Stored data
BEGIN
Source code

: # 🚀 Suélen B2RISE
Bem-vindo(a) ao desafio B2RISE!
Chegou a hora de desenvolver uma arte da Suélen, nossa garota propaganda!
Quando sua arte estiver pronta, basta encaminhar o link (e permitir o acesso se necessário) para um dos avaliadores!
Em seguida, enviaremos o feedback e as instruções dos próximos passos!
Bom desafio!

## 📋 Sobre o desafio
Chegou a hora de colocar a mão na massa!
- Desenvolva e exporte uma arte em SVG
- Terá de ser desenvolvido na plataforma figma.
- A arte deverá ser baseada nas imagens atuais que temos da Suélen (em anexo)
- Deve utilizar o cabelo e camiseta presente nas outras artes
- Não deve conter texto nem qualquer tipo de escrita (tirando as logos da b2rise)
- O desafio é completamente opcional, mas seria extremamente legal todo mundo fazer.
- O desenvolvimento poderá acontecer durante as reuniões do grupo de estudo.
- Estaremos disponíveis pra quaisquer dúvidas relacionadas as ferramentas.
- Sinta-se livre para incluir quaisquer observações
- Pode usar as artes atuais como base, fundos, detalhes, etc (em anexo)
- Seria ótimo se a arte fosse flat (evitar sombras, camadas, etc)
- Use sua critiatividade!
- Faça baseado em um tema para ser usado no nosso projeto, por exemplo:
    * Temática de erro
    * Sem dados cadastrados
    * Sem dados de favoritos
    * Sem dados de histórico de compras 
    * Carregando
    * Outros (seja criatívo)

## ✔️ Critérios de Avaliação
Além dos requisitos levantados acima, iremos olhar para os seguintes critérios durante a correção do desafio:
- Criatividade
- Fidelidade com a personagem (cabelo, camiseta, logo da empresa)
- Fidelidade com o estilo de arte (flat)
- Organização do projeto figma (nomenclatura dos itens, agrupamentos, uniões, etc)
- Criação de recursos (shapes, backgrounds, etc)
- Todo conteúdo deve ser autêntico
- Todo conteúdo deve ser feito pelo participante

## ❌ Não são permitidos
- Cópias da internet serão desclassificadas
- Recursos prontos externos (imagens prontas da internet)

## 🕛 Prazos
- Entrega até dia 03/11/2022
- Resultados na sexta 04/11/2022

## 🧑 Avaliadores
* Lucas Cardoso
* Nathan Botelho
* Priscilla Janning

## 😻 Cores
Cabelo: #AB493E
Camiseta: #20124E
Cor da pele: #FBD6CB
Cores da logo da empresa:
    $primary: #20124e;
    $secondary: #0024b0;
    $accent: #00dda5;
END
Assignment
Nothing but the lines from the one containing "- A arte deverá" through the end of the entries belongs in the answer; repeat them exactly.

Result of the exercise
- A arte deverá ser baseada nas imagens atuais que temos da Suélen (em anexo)
- Deve utilizar o cabelo e camiseta presente nas outras artes
- Não deve conter texto nem qualquer tipo de escrita (tirando as logos da b2rise)
- O desafio é completamente opcional, mas seria extremamente legal todo mundo fazer.
- O desenvolvimento poderá acontecer durante as reuniões do grupo de estudo.
- Estaremos disponíveis pra quaisquer dúvidas relacionadas as ferramentas.
- Sinta-se livre para incluir quaisquer observações
- Pode usar as artes atuais como base, fundos, detalhes, etc (em anexo)
- Seria ótimo se a arte fosse flat (evitar sombras, camadas, etc)
- Use sua critiatividade!
- Faça baseado em um tema para ser usado no nosso projeto, por exemplo:
    * Temática de erro
    * Sem dados cadastrados
    * Sem dados de favoritos
    * Sem dados de histórico de compras 
    * Carregando
    * Outros (seja criatívo)

## ✔️ Critérios de Avaliação
Além dos requisitos levantados acima, iremos olhar para os seguintes critérios durante a correção do desafio:
- Criatividade
- Fidelidade com a personagem (cabelo, camiseta, logo da empresa)
- Fidelidade com o estilo de arte (flat)
- Organização do projeto figma (nomenclatura dos itens, agrupamentos, uniões, etc)
- Criação de recursos (shapes, backgrounds, etc)
- Todo conteúdo deve ser autêntico
- Todo conteúdo deve ser feito pelo participante

## ❌ Não são permitidos
- Cópias da internet serão desclassificadas
- Recursos prontos externos (imagens prontas da internet)

## 🕛 Prazos
- Entrega até dia 03/11/2022
- Resultados na sexta 04/11/2022

## 🧑 Avaliadores
* Lucas Cardoso
* Nathan Botelho
* Priscilla Janning

## 😻 Cores
Cabelo: #AB493E
Camiseta: #20124E
Cor da pele: #FBD6CB
Cores da logo da empresa:
    $primary: #20124e;
    $secondary: #0024b0;
    $accent: #00dda5;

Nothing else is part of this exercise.